# Name the TV programmes 3



## David H (Nov 11, 2013)




----------



## AlisonM (Nov 11, 2013)

7 The Beverley Hill Billies


----------



## AlisonM (Nov 11, 2013)

4. Stingray


----------



## Northerner (Nov 11, 2013)

1. The Untouchables


----------



## AlisonM (Nov 11, 2013)

6 (I think) is McGyver


----------



## Northerner (Nov 11, 2013)

3. Petticoat Junction


----------



## Northerner (Nov 11, 2013)

4. Voyage to the Bottom of the Sea  One of my favourites! These really are my era


----------



## LeeLee (Nov 11, 2013)

7. Green Gables? The only thing I remember Zha Zha Gabor for, except news of her weddings.


----------



## Northerner (Nov 11, 2013)

AlisonM said:


> 6 (I think) is McGyver



Blimey yes! It's Richard Dean Anderson - hardly recognised him! I know him best from Stargate SG1


----------



## trophywench (Nov 12, 2013)

Is 2 or B whatever LOL - Perry Mason?  complete with Della Street?


----------



## David H (Nov 12, 2013)

AlisonM said:


> 7 The Beverley Hill Billies



Nope sorry Alison.


----------



## David H (Nov 12, 2013)

AlisonM said:


> 4. Stingray



Nope again Stingray was an animated programme this one is not.


----------



## David H (Nov 12, 2013)

Northerner said:


> 1. The Untouchables



Indeed Alan, well done


----------



## David H (Nov 12, 2013)

AlisonM said:


> 6 (I think) is McGyver



Yes indeed Alison it is McGyver a rather young Richard Dean Anderson.


----------



## David H (Nov 12, 2013)

Northerner said:


> 3. Petticoat Junction



Well Done Alan (thought that would be the hardest)


----------



## David H (Nov 12, 2013)

Northerner said:


> 4. Voyage to the Bottom of the Sea  One of my favourites! These really are my era



Correct Alan and the Sub was called Seaview.


----------



## David H (Nov 12, 2013)

LeeLee said:


> 7. Green Gables? The only thing I remember Zha Zha Gabor for, except news of her weddings.



I'll give you that it was actually 'Green Acres'


----------



## David H (Nov 12, 2013)

trophywench said:


> Is 2 or B whatever LOL - Perry Mason?  complete with Della Street?

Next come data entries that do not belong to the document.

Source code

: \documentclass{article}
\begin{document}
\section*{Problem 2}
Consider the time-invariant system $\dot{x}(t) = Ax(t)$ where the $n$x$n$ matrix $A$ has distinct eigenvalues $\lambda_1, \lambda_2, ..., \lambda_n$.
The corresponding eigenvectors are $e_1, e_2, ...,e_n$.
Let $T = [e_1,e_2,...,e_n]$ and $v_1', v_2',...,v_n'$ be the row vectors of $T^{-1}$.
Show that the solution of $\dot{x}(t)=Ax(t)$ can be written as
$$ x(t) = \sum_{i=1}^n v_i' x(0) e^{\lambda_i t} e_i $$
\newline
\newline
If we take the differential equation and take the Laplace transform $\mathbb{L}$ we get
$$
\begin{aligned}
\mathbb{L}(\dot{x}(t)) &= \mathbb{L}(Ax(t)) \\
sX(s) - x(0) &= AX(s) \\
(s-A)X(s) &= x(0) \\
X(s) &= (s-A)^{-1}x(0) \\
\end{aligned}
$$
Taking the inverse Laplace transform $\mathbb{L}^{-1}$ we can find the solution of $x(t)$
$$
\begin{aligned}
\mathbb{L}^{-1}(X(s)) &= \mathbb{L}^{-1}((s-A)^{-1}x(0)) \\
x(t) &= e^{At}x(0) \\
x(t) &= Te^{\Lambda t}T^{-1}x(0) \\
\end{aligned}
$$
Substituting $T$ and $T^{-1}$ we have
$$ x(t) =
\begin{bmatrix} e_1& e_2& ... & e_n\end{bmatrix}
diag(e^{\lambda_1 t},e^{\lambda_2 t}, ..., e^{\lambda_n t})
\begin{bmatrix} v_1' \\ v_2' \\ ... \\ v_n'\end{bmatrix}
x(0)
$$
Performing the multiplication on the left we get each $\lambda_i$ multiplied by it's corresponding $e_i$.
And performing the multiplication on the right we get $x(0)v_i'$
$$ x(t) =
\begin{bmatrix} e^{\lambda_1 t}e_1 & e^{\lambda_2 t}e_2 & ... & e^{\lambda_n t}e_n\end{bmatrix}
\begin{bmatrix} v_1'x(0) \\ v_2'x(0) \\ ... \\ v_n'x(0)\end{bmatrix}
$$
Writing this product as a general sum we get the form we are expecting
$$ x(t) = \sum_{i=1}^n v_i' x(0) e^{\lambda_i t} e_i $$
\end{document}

Well done Trophywench it is indeed Perry Mason.


----------



## David H (Nov 12, 2013)

Only 2 left 5 and 8.

*Clues:*

*5.* *private investigator*

*8.* *The indians are called the hicawe* while out hunting one day one indian didn't recognise the place and said 'we're the hicawe'


----------



## Northerner (Nov 12, 2013)

5. Mannix


----------



## Northerner (Nov 12, 2013)

8. F Troop


----------



## David H (Nov 12, 2013)

Northerner said:


> 5. Mannix



Well Done Alan it was indeed Joe Mannix


----------



## David H (Nov 12, 2013)

Northerner said:


> 8. F Troop



Well Done Alan you're making these your own.


----------